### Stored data
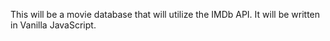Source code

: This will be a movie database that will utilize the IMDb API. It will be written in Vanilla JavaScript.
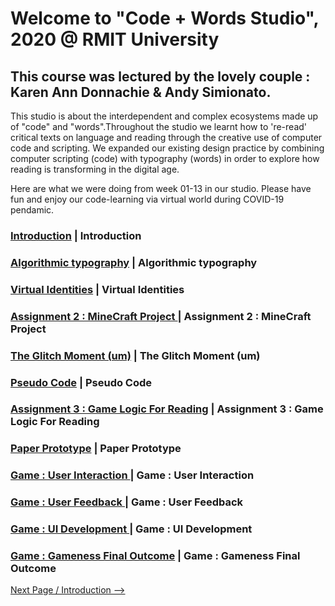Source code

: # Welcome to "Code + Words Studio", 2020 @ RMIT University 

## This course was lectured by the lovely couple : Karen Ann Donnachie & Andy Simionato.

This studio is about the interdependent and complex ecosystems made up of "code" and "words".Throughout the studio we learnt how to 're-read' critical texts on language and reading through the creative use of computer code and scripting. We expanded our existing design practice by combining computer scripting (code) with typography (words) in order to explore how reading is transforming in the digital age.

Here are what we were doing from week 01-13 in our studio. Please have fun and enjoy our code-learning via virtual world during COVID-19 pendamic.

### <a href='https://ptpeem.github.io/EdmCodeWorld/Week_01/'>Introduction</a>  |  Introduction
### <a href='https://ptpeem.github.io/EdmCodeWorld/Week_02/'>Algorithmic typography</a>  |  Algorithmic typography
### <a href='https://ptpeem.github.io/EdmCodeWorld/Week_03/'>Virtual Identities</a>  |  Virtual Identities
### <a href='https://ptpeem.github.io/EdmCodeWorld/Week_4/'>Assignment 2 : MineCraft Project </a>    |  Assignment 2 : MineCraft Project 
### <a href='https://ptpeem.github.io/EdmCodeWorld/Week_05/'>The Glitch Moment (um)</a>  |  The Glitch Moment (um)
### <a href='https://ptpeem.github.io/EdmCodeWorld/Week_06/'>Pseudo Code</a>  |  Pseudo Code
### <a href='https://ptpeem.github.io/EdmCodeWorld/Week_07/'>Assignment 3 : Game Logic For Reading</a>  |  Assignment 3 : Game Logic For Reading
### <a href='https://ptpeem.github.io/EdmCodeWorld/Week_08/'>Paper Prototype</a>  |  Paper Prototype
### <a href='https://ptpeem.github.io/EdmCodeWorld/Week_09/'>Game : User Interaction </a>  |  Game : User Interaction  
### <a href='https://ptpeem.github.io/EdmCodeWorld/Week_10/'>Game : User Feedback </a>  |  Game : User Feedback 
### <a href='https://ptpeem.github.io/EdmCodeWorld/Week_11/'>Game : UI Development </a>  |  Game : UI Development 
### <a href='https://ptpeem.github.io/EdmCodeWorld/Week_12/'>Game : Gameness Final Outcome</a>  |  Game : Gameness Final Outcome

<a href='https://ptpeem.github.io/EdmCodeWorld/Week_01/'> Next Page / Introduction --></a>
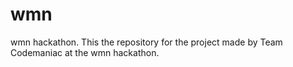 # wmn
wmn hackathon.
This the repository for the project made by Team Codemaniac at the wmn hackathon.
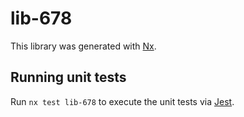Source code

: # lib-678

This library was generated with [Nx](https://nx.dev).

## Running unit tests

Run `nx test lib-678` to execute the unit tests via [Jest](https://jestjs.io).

* * *

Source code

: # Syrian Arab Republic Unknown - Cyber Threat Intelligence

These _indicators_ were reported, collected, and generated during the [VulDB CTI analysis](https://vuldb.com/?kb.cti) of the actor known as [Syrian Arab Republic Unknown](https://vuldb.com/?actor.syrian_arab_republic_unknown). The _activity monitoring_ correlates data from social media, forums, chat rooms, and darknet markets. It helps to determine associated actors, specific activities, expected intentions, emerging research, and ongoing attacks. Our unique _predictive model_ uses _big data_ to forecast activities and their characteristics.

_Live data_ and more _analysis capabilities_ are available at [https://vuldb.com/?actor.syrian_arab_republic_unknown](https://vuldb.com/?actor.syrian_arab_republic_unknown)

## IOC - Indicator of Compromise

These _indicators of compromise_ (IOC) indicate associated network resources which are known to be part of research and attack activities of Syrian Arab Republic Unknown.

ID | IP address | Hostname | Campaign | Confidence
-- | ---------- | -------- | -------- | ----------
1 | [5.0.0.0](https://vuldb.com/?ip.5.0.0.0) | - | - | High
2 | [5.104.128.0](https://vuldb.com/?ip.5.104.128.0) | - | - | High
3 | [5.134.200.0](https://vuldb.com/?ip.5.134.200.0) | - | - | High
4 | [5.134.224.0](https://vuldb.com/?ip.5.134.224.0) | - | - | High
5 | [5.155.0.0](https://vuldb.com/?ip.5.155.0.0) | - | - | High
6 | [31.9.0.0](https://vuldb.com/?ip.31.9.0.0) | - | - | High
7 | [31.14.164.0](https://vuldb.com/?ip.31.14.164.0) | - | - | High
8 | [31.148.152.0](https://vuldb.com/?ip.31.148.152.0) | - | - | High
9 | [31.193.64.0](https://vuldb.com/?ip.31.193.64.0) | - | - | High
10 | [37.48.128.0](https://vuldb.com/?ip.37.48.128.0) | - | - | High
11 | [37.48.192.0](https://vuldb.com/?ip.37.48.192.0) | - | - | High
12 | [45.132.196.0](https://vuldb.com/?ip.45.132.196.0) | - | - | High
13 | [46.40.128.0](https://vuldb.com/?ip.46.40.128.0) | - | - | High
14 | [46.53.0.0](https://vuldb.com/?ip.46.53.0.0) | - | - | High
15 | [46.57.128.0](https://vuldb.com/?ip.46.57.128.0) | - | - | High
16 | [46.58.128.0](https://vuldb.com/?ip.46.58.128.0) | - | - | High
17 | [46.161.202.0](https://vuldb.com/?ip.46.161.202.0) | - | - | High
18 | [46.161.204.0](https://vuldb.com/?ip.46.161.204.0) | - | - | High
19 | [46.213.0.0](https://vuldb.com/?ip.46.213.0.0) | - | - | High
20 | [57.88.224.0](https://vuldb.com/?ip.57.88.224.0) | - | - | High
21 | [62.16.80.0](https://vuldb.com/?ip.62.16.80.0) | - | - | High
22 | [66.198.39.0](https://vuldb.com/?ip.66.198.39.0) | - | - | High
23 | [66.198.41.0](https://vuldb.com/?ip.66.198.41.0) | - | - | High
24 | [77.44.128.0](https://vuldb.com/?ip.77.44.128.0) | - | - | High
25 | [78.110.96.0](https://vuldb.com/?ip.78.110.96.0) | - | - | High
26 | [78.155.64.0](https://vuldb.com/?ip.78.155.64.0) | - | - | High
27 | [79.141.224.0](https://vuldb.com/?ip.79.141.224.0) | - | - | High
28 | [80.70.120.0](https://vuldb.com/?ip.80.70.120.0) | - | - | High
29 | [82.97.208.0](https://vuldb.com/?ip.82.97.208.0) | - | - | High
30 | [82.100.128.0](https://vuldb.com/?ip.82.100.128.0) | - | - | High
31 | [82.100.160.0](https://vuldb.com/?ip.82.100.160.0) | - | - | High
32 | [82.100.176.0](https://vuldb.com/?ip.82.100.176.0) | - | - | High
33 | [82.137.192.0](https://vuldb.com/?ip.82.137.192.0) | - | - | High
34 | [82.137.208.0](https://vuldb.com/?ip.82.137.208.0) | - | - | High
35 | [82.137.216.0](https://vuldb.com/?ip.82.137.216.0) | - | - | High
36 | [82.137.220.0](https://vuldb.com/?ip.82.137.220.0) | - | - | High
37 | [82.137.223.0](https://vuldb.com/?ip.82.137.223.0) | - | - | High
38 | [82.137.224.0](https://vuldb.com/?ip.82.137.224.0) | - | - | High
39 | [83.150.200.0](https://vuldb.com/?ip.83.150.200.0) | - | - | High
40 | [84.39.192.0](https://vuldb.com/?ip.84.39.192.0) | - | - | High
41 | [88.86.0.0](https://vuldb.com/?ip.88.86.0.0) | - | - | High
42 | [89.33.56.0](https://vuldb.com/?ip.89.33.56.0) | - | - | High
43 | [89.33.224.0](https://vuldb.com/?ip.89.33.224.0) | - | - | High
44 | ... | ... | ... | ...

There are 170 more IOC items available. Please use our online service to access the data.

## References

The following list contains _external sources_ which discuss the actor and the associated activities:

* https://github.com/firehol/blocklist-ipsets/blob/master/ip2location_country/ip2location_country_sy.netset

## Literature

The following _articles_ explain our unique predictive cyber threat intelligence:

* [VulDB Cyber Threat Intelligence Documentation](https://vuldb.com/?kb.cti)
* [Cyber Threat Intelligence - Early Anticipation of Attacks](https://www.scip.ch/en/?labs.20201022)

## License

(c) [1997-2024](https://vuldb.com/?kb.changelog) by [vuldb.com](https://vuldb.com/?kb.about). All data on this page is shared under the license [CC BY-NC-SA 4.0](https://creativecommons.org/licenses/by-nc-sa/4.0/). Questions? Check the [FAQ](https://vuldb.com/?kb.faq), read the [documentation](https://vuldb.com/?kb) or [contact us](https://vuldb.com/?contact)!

--

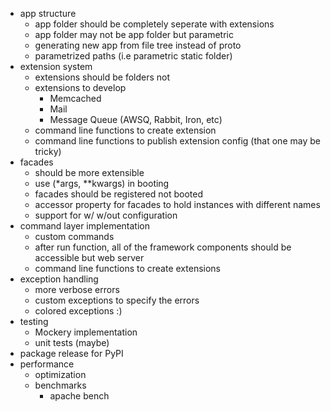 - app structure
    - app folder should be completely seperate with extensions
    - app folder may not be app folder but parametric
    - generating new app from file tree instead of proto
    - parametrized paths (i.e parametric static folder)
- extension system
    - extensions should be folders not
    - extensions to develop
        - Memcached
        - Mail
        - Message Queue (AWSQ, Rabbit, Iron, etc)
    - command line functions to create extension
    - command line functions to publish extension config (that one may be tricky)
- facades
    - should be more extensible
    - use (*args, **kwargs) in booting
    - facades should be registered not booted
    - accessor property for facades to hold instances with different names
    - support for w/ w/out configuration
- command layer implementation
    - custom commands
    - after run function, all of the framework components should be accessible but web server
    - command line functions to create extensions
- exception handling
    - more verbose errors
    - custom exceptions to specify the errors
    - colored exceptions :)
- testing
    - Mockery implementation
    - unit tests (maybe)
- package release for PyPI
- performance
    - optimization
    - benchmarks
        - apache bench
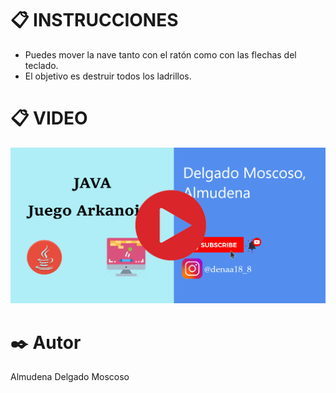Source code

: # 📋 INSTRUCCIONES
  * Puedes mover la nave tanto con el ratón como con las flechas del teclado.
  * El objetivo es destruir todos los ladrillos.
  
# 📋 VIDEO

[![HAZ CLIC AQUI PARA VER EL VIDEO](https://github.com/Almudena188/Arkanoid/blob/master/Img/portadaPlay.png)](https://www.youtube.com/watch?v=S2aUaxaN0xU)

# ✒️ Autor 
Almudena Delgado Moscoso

### Exercise
From the data above, copy each line that holds "more".

### Task response
_Live data_ and more _analysis capabilities_ are available at [https://vuldb.com/?actor.syrian_arab_republic_unknown](https://vuldb.com/?actor.syrian_arab_republic_unknown)
There are 170 more IOC items available. Please use our online service to access the data.
    - should be more extensible
    - more verbose errors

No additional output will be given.